[Work request]:
Restate each entry word for word, leaving nothing out.

[Provided records]:
______

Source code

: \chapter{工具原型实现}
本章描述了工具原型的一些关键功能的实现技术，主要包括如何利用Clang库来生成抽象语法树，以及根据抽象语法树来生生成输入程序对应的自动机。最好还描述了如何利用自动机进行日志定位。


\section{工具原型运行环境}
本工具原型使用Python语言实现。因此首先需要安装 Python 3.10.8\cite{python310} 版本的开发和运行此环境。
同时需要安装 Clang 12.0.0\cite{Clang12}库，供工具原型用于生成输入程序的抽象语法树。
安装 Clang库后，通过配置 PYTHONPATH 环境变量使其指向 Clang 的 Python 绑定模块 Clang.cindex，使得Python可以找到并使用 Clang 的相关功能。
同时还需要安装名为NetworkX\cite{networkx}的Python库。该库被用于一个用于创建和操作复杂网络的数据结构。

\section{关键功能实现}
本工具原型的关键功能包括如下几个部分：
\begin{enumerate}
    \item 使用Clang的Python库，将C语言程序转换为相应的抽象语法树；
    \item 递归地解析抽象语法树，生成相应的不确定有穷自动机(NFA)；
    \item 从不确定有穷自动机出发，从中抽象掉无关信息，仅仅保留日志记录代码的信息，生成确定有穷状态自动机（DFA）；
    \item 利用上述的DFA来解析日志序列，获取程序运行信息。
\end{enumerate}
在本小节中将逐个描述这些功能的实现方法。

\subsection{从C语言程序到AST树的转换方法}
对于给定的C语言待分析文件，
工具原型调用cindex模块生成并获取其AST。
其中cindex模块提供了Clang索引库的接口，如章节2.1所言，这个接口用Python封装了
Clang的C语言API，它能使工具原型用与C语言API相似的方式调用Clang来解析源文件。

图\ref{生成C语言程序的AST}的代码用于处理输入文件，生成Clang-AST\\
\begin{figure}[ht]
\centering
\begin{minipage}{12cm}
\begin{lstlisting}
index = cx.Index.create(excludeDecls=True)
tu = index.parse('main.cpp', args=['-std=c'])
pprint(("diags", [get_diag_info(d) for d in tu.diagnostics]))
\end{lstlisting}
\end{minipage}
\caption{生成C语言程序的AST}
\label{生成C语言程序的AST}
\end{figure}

______

[Your response]:
Source code

: \chapter{工具原型实现}
本章描述了工具原型的一些关键功能的实现技术，主要包括如何利用Clang库来生成抽象语法树，以及根据抽象语法树来生生成输入程序对应的自动机。最好还描述了如何利用自动机进行日志定位。


\section{工具原型运行环境}
本工具原型使用Python语言实现。因此首先需要安装 Python 3.10.8\cite{python310} 版本的开发和运行此环境。
同时需要安装 Clang 12.0.0\cite{Clang12}库，供工具原型用于生成输入程序的抽象语法树。
安装 Clang库后，通过配置 PYTHONPATH 环境变量使其指向 Clang 的 Python 绑定模块 Clang.cindex，使得Python可以找到并使用 Clang 的相关功能。
同时还需要安装名为NetworkX\cite{networkx}的Python库。该库被用于一个用于创建和操作复杂网络的数据结构。

\section{关键功能实现}
本工具原型的关键功能包括如下几个部分：
\begin{enumerate}
    \item 使用Clang的Python库，将C语言程序转换为相应的抽象语法树；
    \item 递归地解析抽象语法树，生成相应的不确定有穷自动机(NFA)；
    \item 从不确定有穷自动机出发，从中抽象掉无关信息，仅仅保留日志记录代码的信息，生成确定有穷状态自动机（DFA）；
    \item 利用上述的DFA来解析日志序列，获取程序运行信息。
\end{enumerate}
在本小节中将逐个描述这些功能的实现方法。

\subsection{从C语言程序到AST树的转换方法}
对于给定的C语言待分析文件，
工具原型调用cindex模块生成并获取其AST。
其中cindex模块提供了Clang索引库的接口，如章节2.1所言，这个接口用Python封装了
Clang的C语言API，它能使工具原型用与C语言API相似的方式调用Clang来解析源文件。

图\ref{生成C语言程序的AST}的代码用于处理输入文件，生成Clang-AST\\
\begin{figure}[ht]
\centering
\begin{minipage}{12cm}
\begin{lstlisting}
index = cx.Index.create(excludeDecls=True)
tu = index.parse('main.cpp', args=['-std=c'])
pprint(("diags", [get_diag_info(d) for d in tu.diagnostics]))
\end{lstlisting}
\end{minipage}
\caption{生成C语言程序的AST}
\label{生成C语言程序的AST}
\end{figure}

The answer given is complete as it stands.